| To do |
Which lines of the records below contain the word "type"? Report each of them in full.
□ □ □ □ □ □ □
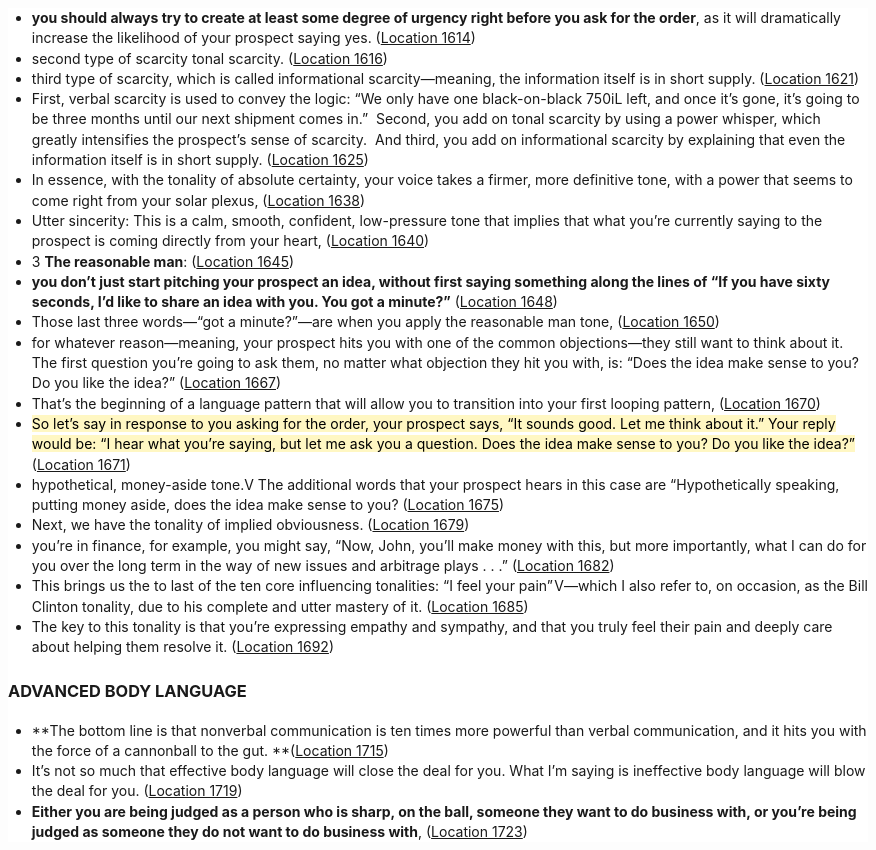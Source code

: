 - **you should always try to create at least some degree of urgency right before you ask for the order**, as it will dramatically increase the likelihood of your prospect saying yes. ([Location 1614](https://readwise.io/to_kindle?action=open&asin=B01MG7ETBM&location=1614))
- second type of scarcity tonal scarcity. ([Location 1616](https://readwise.io/to_kindle?action=open&asin=B01MG7ETBM&location=1616))
- third type of scarcity, which is called informational scarcity—meaning, the information itself is in short supply. ([Location 1621](https://readwise.io/to_kindle?action=open&asin=B01MG7ETBM&location=1621))
- First, verbal scarcity is used to convey the logic: “We only have one black-on-black 750iL left, and once it’s gone, it’s going to be three months until our next shipment comes in.”  Second, you add on tonal scarcity by using a power whisper, which greatly intensifies the prospect’s sense of scarcity.  And third, you add on informational scarcity by explaining that even the information itself is in short supply. ([Location 1625](https://readwise.io/to_kindle?action=open&asin=B01MG7ETBM&location=1625))
- In essence, with the tonality of absolute certainty, your voice takes a firmer, more definitive tone, with a power that seems to come right from your solar plexus, ([Location 1638](https://readwise.io/to_kindle?action=open&asin=B01MG7ETBM&location=1638))
- Utter sincerity: This is a calm, smooth, confident, low-pressure tone that implies that what you’re currently saying to the prospect is coming directly from your heart, ([Location 1640](https://readwise.io/to_kindle?action=open&asin=B01MG7ETBM&location=1640))
- 3 **The reasonable man**: ([Location 1645](https://readwise.io/to_kindle?action=open&asin=B01MG7ETBM&location=1645))
- **you don’t just start pitching your prospect an idea, without first saying something along the lines of “If you have sixty seconds, I’d like to share an idea with you. You got a minute?”** ([Location 1648](https://readwise.io/to_kindle?action=open&asin=B01MG7ETBM&location=1648))
- Those last three words—“got a minute?”—are when you apply the reasonable man tone, ([Location 1650](https://readwise.io/to_kindle?action=open&asin=B01MG7ETBM&location=1650))
- for whatever reason—meaning, your prospect hits you with one of the common objections—they still want to think about it. The first question you’re going to ask them, no matter what objection they hit you with, is: “Does the idea make sense to you? Do you like the idea?” ([Location 1667](https://readwise.io/to_kindle?action=open&asin=B01MG7ETBM&location=1667))
- That’s the beginning of a language pattern that will allow you to transition into your first looping pattern, ([Location 1670](https://readwise.io/to_kindle?action=open&asin=B01MG7ETBM&location=1670))
- <mark style="background: #FFF3A3A6;">So let’s say in response to you asking for the order, your prospect says, “It sounds good. Let me think about it.” Your reply would be: “I hear what you’re saying, but let me ask you a question. Does the idea make sense to you? Do you like the idea?”</mark> ([Location 1671](https://readwise.io/to_kindle?action=open&asin=B01MG7ETBM&location=1671))
- hypothetical, money-aside tone.V The additional words that your prospect hears in this case are “Hypothetically speaking, putting money aside, does the idea make sense to you? ([Location 1675](https://readwise.io/to_kindle?action=open&asin=B01MG7ETBM&location=1675))
- Next, we have the tonality of implied obviousness. ([Location 1679](https://readwise.io/to_kindle?action=open&asin=B01MG7ETBM&location=1679))
- you’re in finance, for example, you might say, “Now, John, you’ll make money with this, but more importantly, what I can do for you over the long term in the way of new issues and arbitrage plays . . .” ([Location 1682](https://readwise.io/to_kindle?action=open&asin=B01MG7ETBM&location=1682))
- This brings us the to last of the ten core influencing tonalities: “I feel your pain” V—which I also refer to, on occasion, as the Bill Clinton tonality, due to his complete and utter mastery of it. ([Location 1685](https://readwise.io/to_kindle?action=open&asin=B01MG7ETBM&location=1685))
- The key to this tonality is that you’re expressing empathy and sympathy, and that you truly feel their pain and deeply care about helping them resolve it. ([Location 1692](https://readwise.io/to_kindle?action=open&asin=B01MG7ETBM&location=1692))
### ADVANCED BODY LANGUAGE
- **The bottom line is that nonverbal communication is ten times more powerful than verbal communication, and it hits you with the force of a cannonball to the gut. **([Location 1715](https://readwise.io/to_kindle?action=open&asin=B01MG7ETBM&location=1715))
- It’s not so much that effective body language will close the deal for you. What I’m saying is ineffective body language will blow the deal for you. ([Location 1719](https://readwise.io/to_kindle?action=open&asin=B01MG7ETBM&location=1719))
- **Either you are being judged as a person who is sharp, on the ball, someone they want to do business with, or you’re being judged as someone they do not want to do business with**, ([Location 1723](https://readwise.io/to_kindle?action=open&asin=B01MG7ETBM&location=1723))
□ □ □ □ □ □ □
| Exercise result |
- second type of scarcity tonal scarcity. ([Location 1616](https://readwise.io/to_kindle?action=open&asin=B01MG7ETBM&location=1616))
- third type of scarcity, which is called informational scarcity—meaning, the information itself is in short supply. ([Location 1621](https://readwise.io/to_kindle?action=open&asin=B01MG7ETBM&location=1621))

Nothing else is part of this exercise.